* **EXERCISE INPUT**:

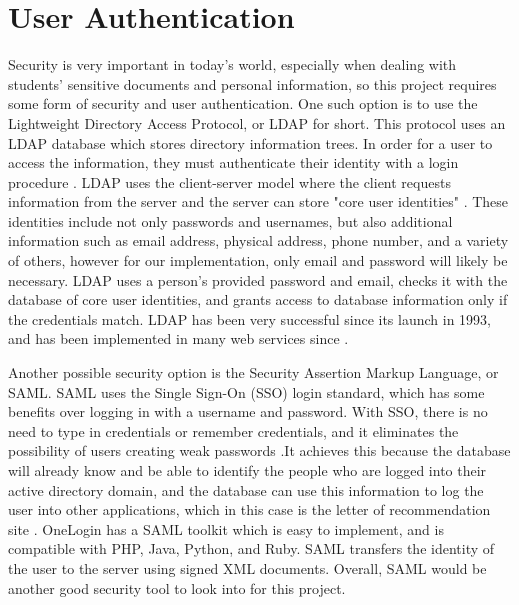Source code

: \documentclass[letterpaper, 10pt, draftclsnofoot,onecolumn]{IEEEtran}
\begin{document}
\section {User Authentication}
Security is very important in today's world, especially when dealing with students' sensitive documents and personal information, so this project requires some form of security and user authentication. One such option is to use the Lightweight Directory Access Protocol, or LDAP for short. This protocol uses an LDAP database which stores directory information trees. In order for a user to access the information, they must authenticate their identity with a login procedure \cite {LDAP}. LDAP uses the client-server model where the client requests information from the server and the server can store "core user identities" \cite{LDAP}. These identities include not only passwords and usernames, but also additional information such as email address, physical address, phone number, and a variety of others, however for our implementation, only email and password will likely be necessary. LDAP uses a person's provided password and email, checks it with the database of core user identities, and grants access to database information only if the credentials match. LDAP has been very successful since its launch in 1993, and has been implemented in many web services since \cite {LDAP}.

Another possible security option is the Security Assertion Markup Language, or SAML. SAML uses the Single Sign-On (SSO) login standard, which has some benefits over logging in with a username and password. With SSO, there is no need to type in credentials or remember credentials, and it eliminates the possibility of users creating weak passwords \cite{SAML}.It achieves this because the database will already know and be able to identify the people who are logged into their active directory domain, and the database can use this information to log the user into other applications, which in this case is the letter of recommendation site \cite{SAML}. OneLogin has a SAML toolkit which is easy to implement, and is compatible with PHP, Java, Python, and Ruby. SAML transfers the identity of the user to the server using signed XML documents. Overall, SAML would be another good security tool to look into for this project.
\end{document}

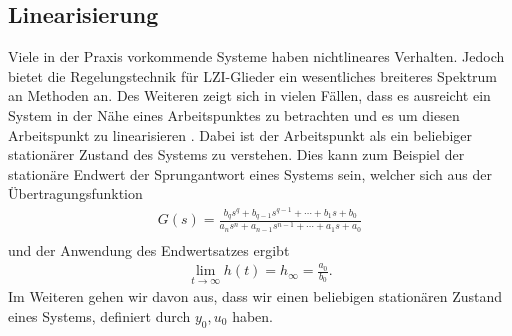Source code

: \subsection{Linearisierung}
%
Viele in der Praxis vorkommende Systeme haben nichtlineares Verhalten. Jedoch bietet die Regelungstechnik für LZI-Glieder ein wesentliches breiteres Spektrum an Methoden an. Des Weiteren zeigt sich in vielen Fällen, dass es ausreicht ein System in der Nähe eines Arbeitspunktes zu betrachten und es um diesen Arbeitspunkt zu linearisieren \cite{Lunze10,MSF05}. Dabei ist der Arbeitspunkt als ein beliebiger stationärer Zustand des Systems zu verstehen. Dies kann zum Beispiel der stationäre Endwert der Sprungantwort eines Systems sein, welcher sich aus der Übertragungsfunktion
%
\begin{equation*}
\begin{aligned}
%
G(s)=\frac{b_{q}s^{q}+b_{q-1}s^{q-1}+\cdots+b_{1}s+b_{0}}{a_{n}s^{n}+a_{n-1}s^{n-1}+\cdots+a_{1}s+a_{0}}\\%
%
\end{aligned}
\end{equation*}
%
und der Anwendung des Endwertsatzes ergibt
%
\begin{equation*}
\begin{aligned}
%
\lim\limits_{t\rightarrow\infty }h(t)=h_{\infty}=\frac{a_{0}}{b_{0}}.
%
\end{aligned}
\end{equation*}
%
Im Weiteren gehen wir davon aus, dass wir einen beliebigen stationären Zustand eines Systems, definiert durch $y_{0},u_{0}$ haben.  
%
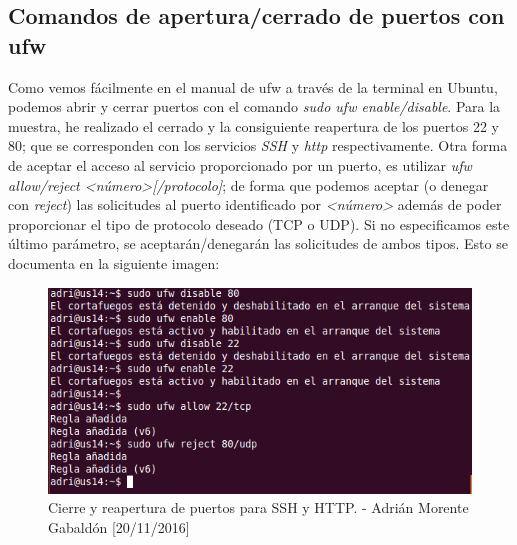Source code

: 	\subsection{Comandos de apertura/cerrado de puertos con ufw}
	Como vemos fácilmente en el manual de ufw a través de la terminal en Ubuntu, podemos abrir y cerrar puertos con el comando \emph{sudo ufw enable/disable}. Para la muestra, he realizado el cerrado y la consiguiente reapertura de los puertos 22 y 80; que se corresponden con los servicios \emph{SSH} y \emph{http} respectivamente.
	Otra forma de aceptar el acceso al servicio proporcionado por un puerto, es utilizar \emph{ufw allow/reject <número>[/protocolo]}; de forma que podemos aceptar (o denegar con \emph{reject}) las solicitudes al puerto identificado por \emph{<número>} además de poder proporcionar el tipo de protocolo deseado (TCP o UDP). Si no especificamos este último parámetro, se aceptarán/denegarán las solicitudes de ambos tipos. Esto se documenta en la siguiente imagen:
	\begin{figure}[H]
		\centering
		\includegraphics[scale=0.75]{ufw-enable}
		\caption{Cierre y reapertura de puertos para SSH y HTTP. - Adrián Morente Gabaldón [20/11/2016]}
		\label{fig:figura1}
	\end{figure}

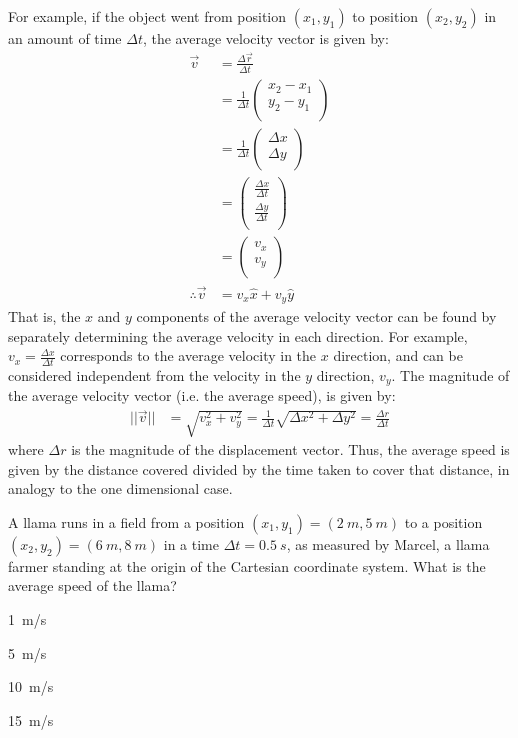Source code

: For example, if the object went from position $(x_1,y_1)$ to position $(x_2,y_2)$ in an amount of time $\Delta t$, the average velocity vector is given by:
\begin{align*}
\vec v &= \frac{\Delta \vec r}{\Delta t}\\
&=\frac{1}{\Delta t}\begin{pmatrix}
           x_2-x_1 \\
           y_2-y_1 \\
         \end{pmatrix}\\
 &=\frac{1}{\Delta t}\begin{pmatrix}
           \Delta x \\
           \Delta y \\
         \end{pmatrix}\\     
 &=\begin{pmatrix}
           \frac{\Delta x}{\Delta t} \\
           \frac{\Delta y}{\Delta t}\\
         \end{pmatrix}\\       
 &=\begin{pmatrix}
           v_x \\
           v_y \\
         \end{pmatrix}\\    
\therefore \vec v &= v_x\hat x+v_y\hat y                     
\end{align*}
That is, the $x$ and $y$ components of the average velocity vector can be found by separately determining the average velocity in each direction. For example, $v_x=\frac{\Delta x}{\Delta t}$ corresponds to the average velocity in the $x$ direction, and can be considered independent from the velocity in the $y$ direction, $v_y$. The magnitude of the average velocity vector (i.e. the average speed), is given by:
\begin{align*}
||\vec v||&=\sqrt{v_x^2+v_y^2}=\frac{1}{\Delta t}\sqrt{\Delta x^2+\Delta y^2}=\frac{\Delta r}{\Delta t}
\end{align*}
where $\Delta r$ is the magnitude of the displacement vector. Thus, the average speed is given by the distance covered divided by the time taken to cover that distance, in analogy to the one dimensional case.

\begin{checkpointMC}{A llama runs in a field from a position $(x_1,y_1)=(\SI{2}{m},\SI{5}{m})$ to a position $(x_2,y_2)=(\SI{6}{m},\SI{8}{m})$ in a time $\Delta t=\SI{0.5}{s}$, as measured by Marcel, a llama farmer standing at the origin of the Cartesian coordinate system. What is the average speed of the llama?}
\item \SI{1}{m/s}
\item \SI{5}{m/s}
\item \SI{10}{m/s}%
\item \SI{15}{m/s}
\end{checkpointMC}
--
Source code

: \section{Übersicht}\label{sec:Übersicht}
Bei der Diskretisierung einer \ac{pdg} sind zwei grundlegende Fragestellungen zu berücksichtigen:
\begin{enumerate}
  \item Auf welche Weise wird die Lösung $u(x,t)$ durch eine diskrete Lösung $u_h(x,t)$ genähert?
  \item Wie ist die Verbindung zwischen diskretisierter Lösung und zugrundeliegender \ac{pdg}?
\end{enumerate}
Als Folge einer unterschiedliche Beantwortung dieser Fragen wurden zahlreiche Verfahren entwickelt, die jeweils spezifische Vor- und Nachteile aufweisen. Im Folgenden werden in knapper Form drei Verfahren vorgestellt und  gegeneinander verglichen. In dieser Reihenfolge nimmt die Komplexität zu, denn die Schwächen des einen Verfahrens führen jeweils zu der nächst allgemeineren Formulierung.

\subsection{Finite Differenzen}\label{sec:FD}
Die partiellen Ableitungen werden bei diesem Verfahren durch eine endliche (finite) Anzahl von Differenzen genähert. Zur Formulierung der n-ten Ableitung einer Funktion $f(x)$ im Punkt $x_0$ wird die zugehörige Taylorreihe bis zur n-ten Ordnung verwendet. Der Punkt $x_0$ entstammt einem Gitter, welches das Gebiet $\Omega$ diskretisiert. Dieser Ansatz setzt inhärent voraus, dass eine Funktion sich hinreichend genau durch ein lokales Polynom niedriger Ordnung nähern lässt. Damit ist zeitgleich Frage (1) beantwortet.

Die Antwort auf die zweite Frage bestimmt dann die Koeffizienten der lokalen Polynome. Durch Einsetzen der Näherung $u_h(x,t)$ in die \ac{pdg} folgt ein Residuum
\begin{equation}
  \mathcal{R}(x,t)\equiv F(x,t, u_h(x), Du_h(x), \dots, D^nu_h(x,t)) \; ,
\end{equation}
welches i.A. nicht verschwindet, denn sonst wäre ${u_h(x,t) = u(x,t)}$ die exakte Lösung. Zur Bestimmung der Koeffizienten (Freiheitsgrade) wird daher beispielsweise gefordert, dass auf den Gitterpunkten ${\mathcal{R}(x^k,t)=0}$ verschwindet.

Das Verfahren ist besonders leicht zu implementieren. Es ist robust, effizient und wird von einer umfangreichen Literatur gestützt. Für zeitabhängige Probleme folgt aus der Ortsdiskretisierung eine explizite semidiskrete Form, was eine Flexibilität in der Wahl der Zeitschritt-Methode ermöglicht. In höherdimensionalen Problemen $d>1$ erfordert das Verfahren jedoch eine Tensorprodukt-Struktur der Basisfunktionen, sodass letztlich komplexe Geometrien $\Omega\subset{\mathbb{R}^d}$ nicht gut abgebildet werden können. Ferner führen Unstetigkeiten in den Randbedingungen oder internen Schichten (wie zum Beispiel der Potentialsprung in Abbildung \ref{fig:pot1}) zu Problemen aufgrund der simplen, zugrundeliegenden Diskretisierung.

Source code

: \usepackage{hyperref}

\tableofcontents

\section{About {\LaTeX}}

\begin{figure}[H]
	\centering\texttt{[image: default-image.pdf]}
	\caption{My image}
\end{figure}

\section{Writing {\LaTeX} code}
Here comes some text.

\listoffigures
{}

* **WHAT THIS TASK INVOLVES**: Counting only lines that contain "item", say how many there are in the material above, and add nothing.

* **EXERCISE SOLUTION**: 6